— Кто идет? — окликнул ее Анджей. Командир выговорила пароль, уже холодея от дурного предчувствия. Ох, не понравился ей хрипловатый голос кузнеца.
— Что случилось, Анджей?
— Беда, командир, — глухо ответил шагнувший из укрытия юноша. — В Болотище была драка воинов с крестьянами. Наши влезли. Вот...
— Не тяни. Кто погиб, кто ранен? — спокойно потребовала отчета Зося.
— Ганса и Ждана зарубили. У Саида рука сломана, плохая рана на ляжке. Мария и Арджуна еще ничего, ранены, да по мелочи.
— Ясно. Исход драки?
— Воинов зарубили, тех мужиков, какие с ними заодно выступали, сами крестьяне порезали. Арджуна старосте объяснил, где выжившие в горах попрятаться могут. Они послушались.
— Еще и внутри деревни раскол, — покачала головой командир. Всмотрелась в мокрое от дождя — только от дождя ли? — лицо подчиненного. Глядит потерянно, моргает часто-часто, силится держатся спокойно, как положено мужу и подпольщику. Мальчишка. Зося по-матерински заботливо коснулась ладонью колючей щеки Анджея и крепко прижала к себе напряженное, будто каменное тело.
Вот только у нее самой за спиною не было Раджи, чьи руки и локоны укрыли бы ее хоть на пару ударов сердца от того, что ждет ее в лагере.
— Ты верно отдал приказ. Оба приказа, — сказала Зося Арджуне после того, как выслушала его лаконичный, но подробный отчет. Разумеется, эльф, который был и старше, и во многом опытнее, чем она сама, и без нее знал об этом. Но такова уж традиция. Те слова, которые произносили сначала Кахал, потом Раджи, нынче — она.

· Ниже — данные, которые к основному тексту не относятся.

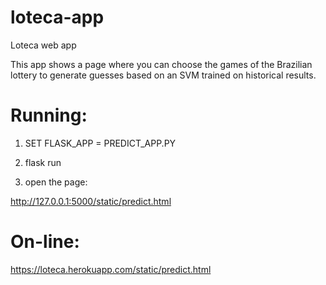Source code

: # loteca-app
Loteca web app

This app shows a page where you can choose the games of the Brazilian lottery to generate guesses based on an SVM trained on historical results.

# Running:

1. SET FLASK_APP = PREDICT_APP.PY

2. flask run

3. open the page:

http://127.0.0.1:5000/static/predict.html


# On-line:

https://loteca.herokuapp.com/static/predict.html
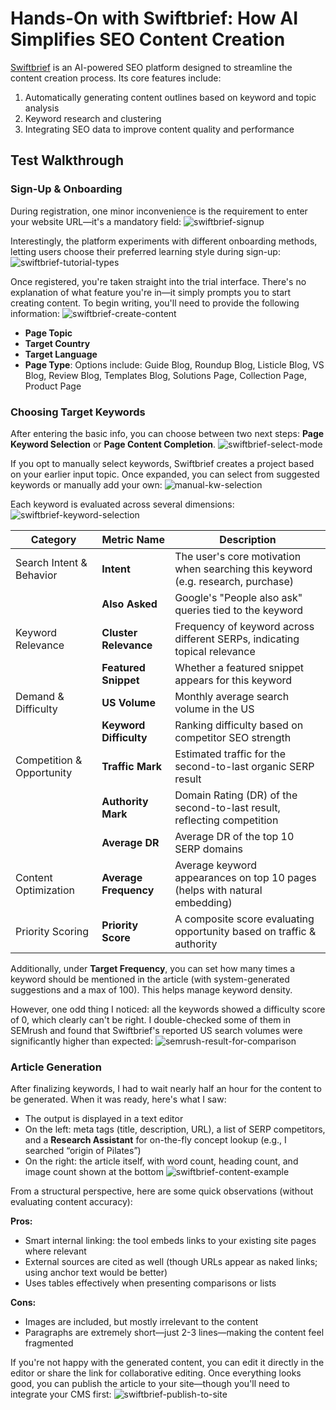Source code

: # Hands-On with Swiftbrief: How AI Simplifies SEO Content Creation



[Swiftbrief](https://www.swiftbrief.com/) is an AI-powered SEO platform designed to streamline the content creation process. Its core features include:

1. Automatically generating content outlines based on keyword and topic analysis
2. Keyword research and clustering
3. Integrating SEO data to improve content quality and performance


## Test Walkthrough

### Sign-Up & Onboarding

During registration, one minor inconvenience is the requirement to enter your website URL—it's a mandatory field:
![swiftbrief-signup](swiftbrief-signup.png)

Interestingly, the platform experiments with different onboarding methods, letting users choose their preferred learning style during sign-up:
![swiftbrief-tutorial-types](swiftbrief-tutorial-types.png)

Once registered, you're taken straight into the trial interface. There's no explanation of what feature you're in—it simply prompts you to start creating content.
To begin writing, you'll need to provide the following information:
![swiftbrief-create-content](swiftbrief-create-content.png)

* **Page Topic**
* **Target Country**
* **Target Language**
* **Page Type**:
  Options include: Guide Blog, Roundup Blog, Listicle Blog, VS Blog, Review Blog, Templates Blog, Solutions Page, Collection Page, Product Page


### Choosing Target Keywords

After entering the basic info, you can choose between two next steps: **Page Keyword Selection** or **Page Content Completion**.
![swiftbrief-select-mode](swiftbrief-select-mode.png)

If you opt to manually select keywords, Swiftbrief creates a project based on your earlier input topic. Once expanded, you can select from suggested keywords or manually add your own:
![manual-kw-selection](manual-kw-selection.png)

Each keyword is evaluated across several dimensions:
![swiftbrief-keyword-selection](swiftbrief-keyword-selection.png)

| Category                  | Metric Name            | Description                                                                      |
| ------------------------- | ---------------------- | -------------------------------------------------------------------------------- |
| Search Intent & Behavior  | **Intent**             | The user's core motivation when searching this keyword (e.g. research, purchase) |
|                           | **Also Asked**         | Google's "People also ask" queries tied to the keyword                           |
| Keyword Relevance         | **Cluster Relevance**  | Frequency of keyword across different SERPs, indicating topical relevance        |
|                           | **Featured Snippet**   | Whether a featured snippet appears for this keyword                              |
| Demand & Difficulty       | **US Volume**          | Monthly average search volume in the US                                          |
|                           | **Keyword Difficulty** | Ranking difficulty based on competitor SEO strength                              |
| Competition & Opportunity | **Traffic Mark**       | Estimated traffic for the second-to-last organic SERP result                     |
|                           | **Authority Mark**     | Domain Rating (DR) of the second-to-last result, reflecting competition          |
|                           | **Average DR**         | Average DR of the top 10 SERP domains                                            |
| Content Optimization      | **Average Frequency**  | Average keyword appearances on top 10 pages (helps with natural embedding)       |
| Priority Scoring          | **Priority Score**     | A composite score evaluating opportunity based on traffic & authority            |

Additionally, under **Target Frequency**, you can set how many times a keyword should be mentioned in the article (with system-generated suggestions and a max of 100). This helps manage keyword density.

However, one odd thing I noticed: all the keywords showed a difficulty score of 0, which clearly can't be right. I double-checked some of them in SEMrush and found that Swiftbrief's reported US search volumes were significantly higher than expected:
![semrush-result-for-comparison](semrush-result-for-comparison.png)



### Article Generation

After finalizing keywords, I had to wait nearly half an hour for the content to be generated. When it was ready, here's what I saw:

* The output is displayed in a text editor
* On the left: meta tags (title, description, URL), a list of SERP competitors, and a **Research Assistant** for on-the-fly concept lookup (e.g., I searched “origin of Pilates”)
* On the right: the article itself, with word count, heading count, and image count shown at the bottom
  ![swiftbrief-content-example](swiftbrief-content-example.png)

From a structural perspective, here are some quick observations (without evaluating content accuracy):

**Pros:**

* Smart internal linking: the tool embeds links to your existing site pages where relevant
* External sources are cited as well (though URLs appear as naked links; using anchor text would be better)
* Uses tables effectively when presenting comparisons or lists

**Cons:**

* Images are included, but mostly irrelevant to the content
* Paragraphs are extremely short—just 2-3 lines—making the content feel fragmented

If you're not happy with the generated content, you can edit it directly in the editor or share the link for collaborative editing. Once everything looks good, you can publish the article to your site—though you'll need to integrate your CMS first:
![swiftbrief-publish-to-site](swiftbrief-publish-to-site.png)


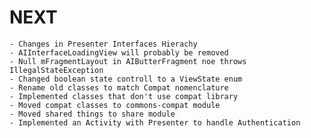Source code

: # NEXT
    - Changes in Presenter Interfaces Hierachy
    - AIInterfaceLoadingView will probably be removed
    - Null mFragmentLayout in AIButterFragment noe throws IllegalStateException
    - Changed boolean state controll to a ViewState enum
    - Rename old classes to match Compat nomenclature
    - Implemented classes that don't use compat library
    - Moved compat classes to commons-compat module
    - Moved shared things to share module
    - Implemented an Activity with Presenter to handle Authentication
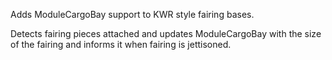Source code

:Adds ModuleCargoBay support to KWR style fairing bases.

Detects fairing pieces attached and updates ModuleCargoBay with the size of the fairing and informs it when fairing is jettisoned.
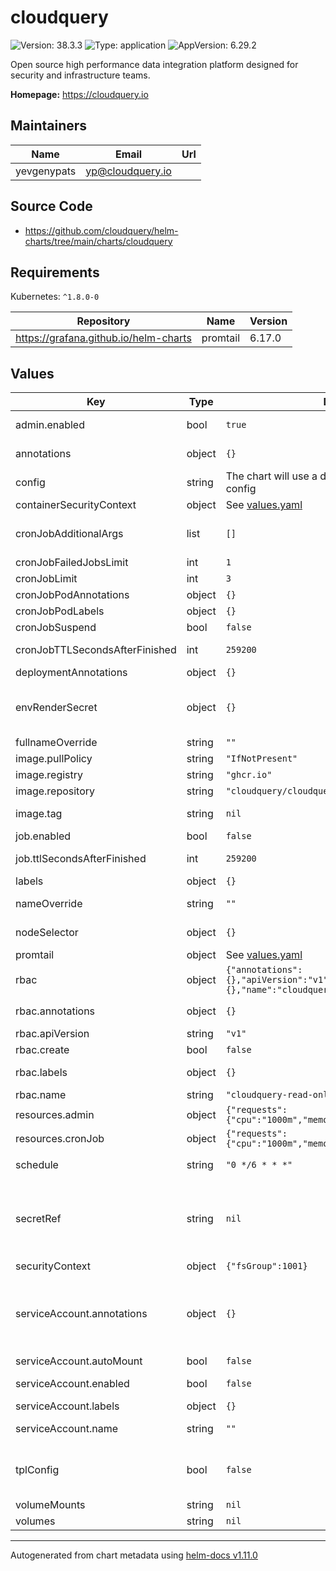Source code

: # cloudquery

![Version: 38.3.3](https://img.shields.io/badge/Version-38.3.3-informational?style=flat-square) ![Type: application](https://img.shields.io/badge/Type-application-informational?style=flat-square) ![AppVersion: 6.29.2](https://img.shields.io/badge/AppVersion-6.29.2-informational?style=flat-square)

Open source high performance data integration platform designed for security and infrastructure teams.

**Homepage:** <https://cloudquery.io>

## Maintainers

| Name | Email | Url |
| ---- | ------ | --- |
| yevgenypats | <yp@cloudquery.io> |  |

## Source Code

* <https://github.com/cloudquery/helm-charts/tree/main/charts/cloudquery>

## Requirements

Kubernetes: `^1.8.0-0`

| Repository | Name | Version |
|------------|------|---------|
| https://grafana.github.io/helm-charts | promtail | 6.17.0 |

## Values

| Key | Type | Default | Description |
|-----|------|---------|-------------|
| admin.enabled | bool | `true` | Enable admin container useful for debugging into cloudquery |
| annotations | object | `{}` | Optional. Additional annotations to be applied to all resources. |
| config | string | The chart will use a default CloudQuery aws config | CloudQuery cloudquery.yml content |
| containerSecurityContext | object | See [values.yaml](./values.yaml) | Container security context |
| cronJobAdditionalArgs | list | `[]` | Optional. Additional CLI arguments to pass to the scheduled sync job (e.g. setting log format) More information at: https://www.cloudquery.io/docs/reference/cli/cloudquery |
| cronJobFailedJobsLimit | int | `1` | Number of failed cronjobs to retain. |
| cronJobLimit | int | `3` | Number of successful cronjobs to retain. |
| cronJobPodAnnotations | object | `{}` | Optional. CronJob Pod annotations. |
| cronJobPodLabels | object | `{}` | Optional. CronJob Pod labels. |
| cronJobSuspend | bool | `false` | Optional. Disable the execution of the Cronjob |
| cronJobTTLSecondsAfterFinished | int | `259200` | How long to retain the job created by cron after it has finished. Default is 259200 seconds (3 days). |
| deploymentAnnotations | object | `{}` | Optional. Admin Deployment annotations. |
| envRenderSecret | object | `{}` | Sensible environment variables that will be rendered as new secret object This can be useful for auth tokens, etc Make sure not to commit sensitive values to git!! Better use AWS Secret manager (or any other) |
| fullnameOverride | string | `""` |  |
| image.pullPolicy | string | `"IfNotPresent"` |  |
| image.registry | string | `"ghcr.io"` |  |
| image.repository | string | `"cloudquery/cloudquery"` |  |
| image.tag | string | `nil` | Overrides the image tag whose default is the chart appVersion |
| job.enabled | bool | `false` | Create a job that runs once upon installation. |
| job.ttlSecondsAfterFinished | int | `259200` | How long to retain the job after it has finished. Default is 259200 seconds (3 days). |
| labels | object | `{}` | Optional. Additional labels to be applied to all resources. |
| nameOverride | string | `""` | Partially override common.names.fullname template (will maintain the release name) |
| nodeSelector | object | `{}` | Optional. Adds the nodeSelector to the admin pod and cronjob. |
| promtail | object | See [values.yaml](./values.yaml) | Promtail sub-chart configuration |
| rbac | object | `{"annotations":{},"apiVersion":"v1","create":false,"labels":{},"name":"cloudquery-read-only"}` | RBAC configuration |
| rbac.annotations | object | `{}` | Additional annotations to be applied to the ClusterRole and ClusterRoleBinding |
| rbac.apiVersion | string | `"v1"` | API version of the ClusterRoleBinding |
| rbac.create | bool | `false` | Create the ClusterRole and ClusterRoleBinding |
| rbac.labels | object | `{}` | Additional labels to be applied to the ClusterRole and ClusterRoleBinding |
| rbac.name | string | `"cloudquery-read-only"` | Name of the ClusterRole and ClusterRoleBinding |
| resources.admin | object | `{"requests":{"cpu":"1000m","memory":"1024Mi"}}` | Optional. Resource requests/ limit for admin pod. |
| resources.cronJob | object | `{"requests":{"cpu":"1000m","memory":"1024Mi"}}` | Optional. Resource requests/ limit for cronJob. |
| schedule | string | `"0 */6 * * *"` | Schedule fetch time Every 6 hours. More information at: https://crontab.guru/#0_0_*_*_* |
| secretRef | string | `nil` | Reference to an external secret that contains sensible environment variables This option is useful to avoid store sensitive values in Git. You need to create the secret manually and reference it. If secretRef is used, the envRenderSecret parameter will be omitted (in case that it has content). |
| securityContext | object | `{"fsGroup":1001}` | Pod security context |
| serviceAccount.annotations | object | `{}` | Additional custom annotations for the ServiceAccount to associate an AWS IAM role with service-account you need to add the following annotations. For more info checkout: https://docs.aws.amazon.com/eks/latest/userguide/specify-service-account-role.html eks.amazonaws.com/role-arn: arn:aws:iam::ACCOUNT_ID:role/ROLE |
| serviceAccount.autoMount | bool | `false` | Auto-mount the service account token in the pod |
| serviceAccount.enabled | bool | `false` | Enable service account (Note: Service Account will only be automatically created if `serviceAccount.name` is not set) |
| serviceAccount.labels | object | `{}` | Additional custom label for the ServiceAccount |
| serviceAccount.name | string | `""` | Name of an already existing service account. Setting this value disables the automatic service account creation |
| tplConfig | bool | `false` | Pass the configuration directives and envRenderSecret through Helm's templating engine. # ref: https://helm.sh/docs/developing_charts/#using-the-tpl-function |
| volumeMounts | string | `nil` |  |
| volumes | string | `nil` |  |

----------------------------------------------
Autogenerated from chart metadata using [helm-docs v1.11.0](https://github.com/norwoodj/helm-docs/releases/v1.11.0)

Командир Теней кивнул, не глядя на нее, и в очередной раз тронул своими длинными изящными пальцами шею Ждана чуть выше плотно обмотанной тряпицы. Если бы не этот клочок ткани, почти срубленная голова лучника давно бы окончательно распрощалась с его телом. Голове Ганса повезло чуть меньше. Ее Шалом пришивал к телу призрака уже в лагере.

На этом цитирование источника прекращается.